There are also stadium capacity requirements and fan base numbers that many clubs can’t meet. And in November last year, Garber told Sports Illustrated’s Grant Wahl that promotion/relegation supporters in the U.S. are “married to the structure that exists in other parts of the world where there’s promotion and relegation, where there’s little competition from other sports, where teams are deeply embedded in the community, and we’re just not at that point yet in this country.”
Fact is, MLS doesn’t have to play promotion or relegation ball. It’s their league. The USSF could technically force MLS’s hand since it is governing body of soccer in the United States, but the two are so inextricably linked through membership, relationships and personnel that such a move is not likely.
And most clubs that play in the lower divisions just don’t have the resources to compete in a completely free system. That said, I am open to hearing ideas on how you think it could work, so please share them.

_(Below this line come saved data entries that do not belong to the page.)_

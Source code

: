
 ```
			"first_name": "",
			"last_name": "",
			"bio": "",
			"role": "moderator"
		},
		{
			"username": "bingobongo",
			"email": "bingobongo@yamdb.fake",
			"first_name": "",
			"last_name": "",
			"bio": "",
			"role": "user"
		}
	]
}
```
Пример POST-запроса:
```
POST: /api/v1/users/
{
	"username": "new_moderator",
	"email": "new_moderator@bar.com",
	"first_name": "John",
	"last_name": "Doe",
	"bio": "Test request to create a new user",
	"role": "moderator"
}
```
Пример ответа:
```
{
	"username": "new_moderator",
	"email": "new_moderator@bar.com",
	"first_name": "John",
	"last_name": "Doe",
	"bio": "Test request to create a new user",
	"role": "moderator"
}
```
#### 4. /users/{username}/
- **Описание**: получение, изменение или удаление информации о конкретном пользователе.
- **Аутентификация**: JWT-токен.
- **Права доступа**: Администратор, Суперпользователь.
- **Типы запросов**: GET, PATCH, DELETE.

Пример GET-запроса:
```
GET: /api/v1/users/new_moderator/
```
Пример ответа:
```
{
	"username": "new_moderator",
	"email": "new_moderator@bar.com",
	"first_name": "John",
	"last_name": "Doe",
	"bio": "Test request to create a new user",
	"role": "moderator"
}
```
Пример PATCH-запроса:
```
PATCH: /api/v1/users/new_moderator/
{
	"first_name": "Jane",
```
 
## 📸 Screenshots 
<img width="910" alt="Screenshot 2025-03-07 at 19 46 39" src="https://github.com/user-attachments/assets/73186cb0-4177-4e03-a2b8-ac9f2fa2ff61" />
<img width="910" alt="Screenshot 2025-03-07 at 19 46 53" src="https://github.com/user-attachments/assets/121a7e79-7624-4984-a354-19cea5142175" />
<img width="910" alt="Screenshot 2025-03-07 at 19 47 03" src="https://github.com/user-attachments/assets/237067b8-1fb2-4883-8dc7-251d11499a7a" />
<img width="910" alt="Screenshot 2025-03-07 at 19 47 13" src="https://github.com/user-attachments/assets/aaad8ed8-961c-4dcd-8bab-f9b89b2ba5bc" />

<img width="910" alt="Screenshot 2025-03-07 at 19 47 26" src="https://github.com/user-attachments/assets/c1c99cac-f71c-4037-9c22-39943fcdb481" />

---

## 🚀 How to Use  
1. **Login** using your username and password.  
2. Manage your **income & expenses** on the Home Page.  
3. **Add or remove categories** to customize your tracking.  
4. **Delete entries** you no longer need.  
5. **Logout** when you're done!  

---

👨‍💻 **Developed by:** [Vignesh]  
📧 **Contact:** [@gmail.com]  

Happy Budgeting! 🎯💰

What is ignored by many promotion/relegation-heads in the U.S. is that soccer is actually big business in the United States, despite what you might have heard from your friends who are convinced ESPN doesn’t devote enough time to the sport. And as such, it acts like a single-entity cartel in a free market. A select few with the capital consolidated their power and closed their ranks. It’s what happens in a completely free system: collusion. Ironic then is it that the very free soccer market that many clamor for is why entities like MLS, and all major sports leagues in America, exist and are (relatively) successful.
Is the lack of promotion and relegation hurting the sport? There about as many variations of opinion on that as there are DNA strands in our population of footballers. But one thing certainly remains true, the quality of the sport continues its slow improvement in America, and not only in MLS. As the lower leagues go in providing a deeper talent pool, so will go all of soccer in America.
And down in central Florida, in the third tier of American soccer, the quality of the players they’re producing and nurturing is as far as you have to look for that improvement.